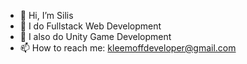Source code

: - 👋 Hi, I’m Silis
- 🌱 I do Fullstack Web Development
- 💞️ I also do Unity Game Development
- 📫 How to reach me: kleemoffdeveloper@gmail.com

<!---
KleemoffDeveloper/KleemoffDeveloper is a ✨ special ✨ repository because its `README.md` (this file) appears on your GitHub profile.
You can click the Preview link to take a look at your changes.
--->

======

Work instruction » Take the lines above from the one holding "You can click" to the last and output them exactly.

Exercise response »
You can click the Preview link to take a look at your changes.
--->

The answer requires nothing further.